» **YOUR GOAL**: Transcribe all of the data exactly. Images stay out.

# # # #

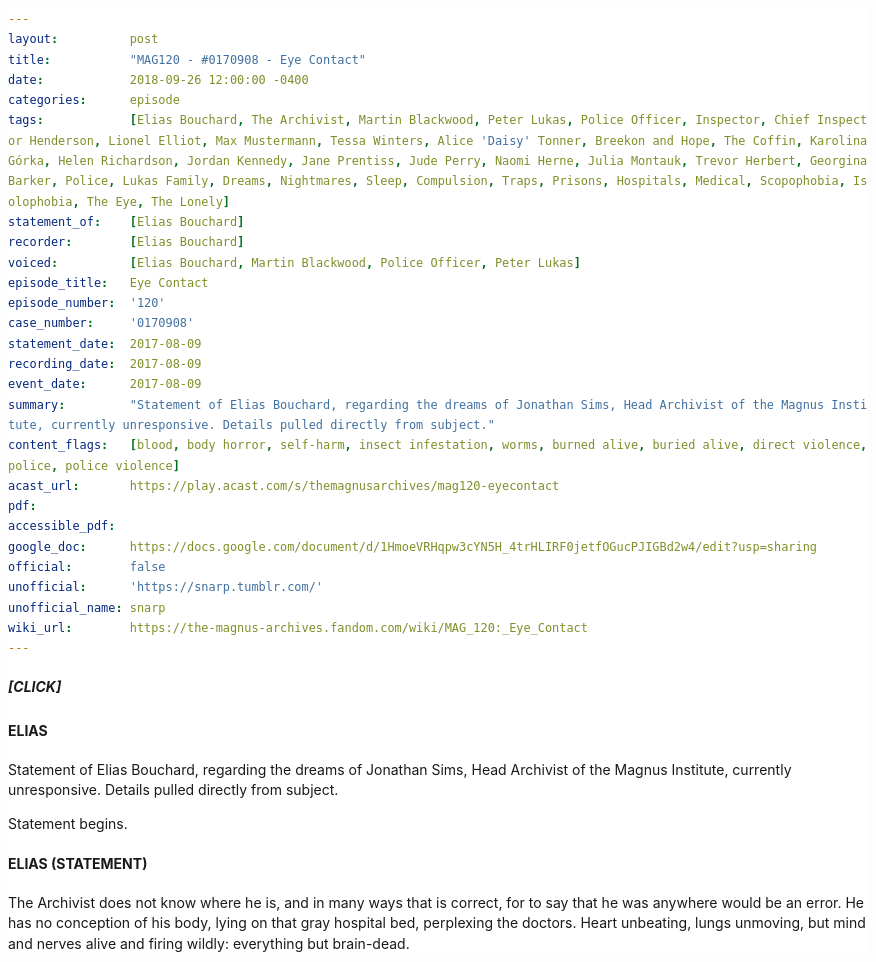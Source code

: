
 ```yaml
---
layout:          post
title:           "MAG120 - #0170908 - Eye Contact"
date:            2018-09-26 12:00:00 -0400
categories:      episode
tags:            [Elias Bouchard, The Archivist, Martin Blackwood, Peter Lukas, Police Officer, Inspector, Chief Inspector Henderson, Lionel Elliot, Max Mustermann, Tessa Winters, Alice 'Daisy' Tonner, Breekon and Hope, The Coffin, Karolina Górka, Helen Richardson, Jordan Kennedy, Jane Prentiss, Jude Perry, Naomi Herne, Julia Montauk, Trevor Herbert, Georgina Barker, Police, Lukas Family, Dreams, Nightmares, Sleep, Compulsion, Traps, Prisons, Hospitals, Medical, Scopophobia, Isolophobia, The Eye, The Lonely]
statement_of:    [Elias Bouchard]
recorder:        [Elias Bouchard]
voiced:          [Elias Bouchard, Martin Blackwood, Police Officer, Peter Lukas]
episode_title:   Eye Contact
episode_number:  '120'
case_number:     '0170908'
statement_date:  2017-08-09
recording_date:  2017-08-09
event_date:      2017-08-09
summary:         "Statement of Elias Bouchard, regarding the dreams of Jonathan Sims, Head Archivist of the Magnus Institute, currently unresponsive. Details pulled directly from subject."
content_flags:   [blood, body horror, self-harm, insect infestation, worms, burned alive, buried alive, direct violence, police, police violence]
acast_url:       https://play.acast.com/s/themagnusarchives/mag120-eyecontact
pdf:             
accessible_pdf:  
google_doc:      https://docs.google.com/document/d/1HmoeVRHqpw3cYN5H_4trHLIRF0jetfOGucPJIGBd2w4/edit?usp=sharing
official:        false
unofficial:      'https://snarp.tumblr.com/'
unofficial_name: snarp
wiki_url:        https://the-magnus-archives.fandom.com/wiki/MAG_120:_Eye_Contact
---
```


##### [CLICK]

#### ELIAS

Statement of Elias Bouchard, regarding the dreams of Jonathan Sims, Head Archivist of the Magnus Institute, currently unresponsive. Details pulled directly from subject.

Statement begins.

#### ELIAS (STATEMENT)

The Archivist does not know where he is, and in many ways that is correct, for to say that he was anywhere would be an error. He has no conception of his body, lying on that gray hospital bed, perplexing the doctors. Heart unbeating, lungs unmoving, but mind and nerves alive and firing wildly: everything but brain-dead.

# # # #

» **SOLUTION FOR THIS TASK**:
Source code

:
 ```yaml
---
layout:          post
title:           "MAG120 - #0170908 - Eye Contact"
date:            2018-09-26 12:00:00 -0400
categories:      episode
tags:            [Elias Bouchard, The Archivist, Martin Blackwood, Peter Lukas, Police Officer, Inspector, Chief Inspector Henderson, Lionel Elliot, Max Mustermann, Tessa Winters, Alice 'Daisy' Tonner, Breekon and Hope, The Coffin, Karolina Górka, Helen Richardson, Jordan Kennedy, Jane Prentiss, Jude Perry, Naomi Herne, Julia Montauk, Trevor Herbert, Georgina Barker, Police, Lukas Family, Dreams, Nightmares, Sleep, Compulsion, Traps, Prisons, Hospitals, Medical, Scopophobia, Isolophobia, The Eye, The Lonely]
statement_of:    [Elias Bouchard]
recorder:        [Elias Bouchard]
voiced:          [Elias Bouchard, Martin Blackwood, Police Officer, Peter Lukas]
episode_title:   Eye Contact
episode_number:  '120'
case_number:     '0170908'
statement_date:  2017-08-09
recording_date:  2017-08-09
event_date:      2017-08-09
summary:         "Statement of Elias Bouchard, regarding the dreams of Jonathan Sims, Head Archivist of the Magnus Institute, currently unresponsive. Details pulled directly from subject."
content_flags:   [blood, body horror, self-harm, insect infestation, worms, burned alive, buried alive, direct violence, police, police violence]
acast_url:       https://play.acast.com/s/themagnusarchives/mag120-eyecontact
pdf:             
accessible_pdf:  
google_doc:      https://docs.google.com/document/d/1HmoeVRHqpw3cYN5H_4trHLIRF0jetfOGucPJIGBd2w4/edit?usp=sharing
official:        false
unofficial:      'https://snarp.tumblr.com/'
unofficial_name: snarp
wiki_url:        https://the-magnus-archives.fandom.com/wiki/MAG_120:_Eye_Contact
---
```


##### [CLICK]

#### ELIAS

Statement of Elias Bouchard, regarding the dreams of Jonathan Sims, Head Archivist of the Magnus Institute, currently unresponsive. Details pulled directly from subject.

Statement begins.

#### ELIAS (STATEMENT)

The Archivist does not know where he is, and in many ways that is correct, for to say that he was anywhere would be an error. He has no conception of his body, lying on that gray hospital bed, perplexing the doctors. Heart unbeating, lungs unmoving, but mind and nerves alive and firing wildly: everything but brain-dead.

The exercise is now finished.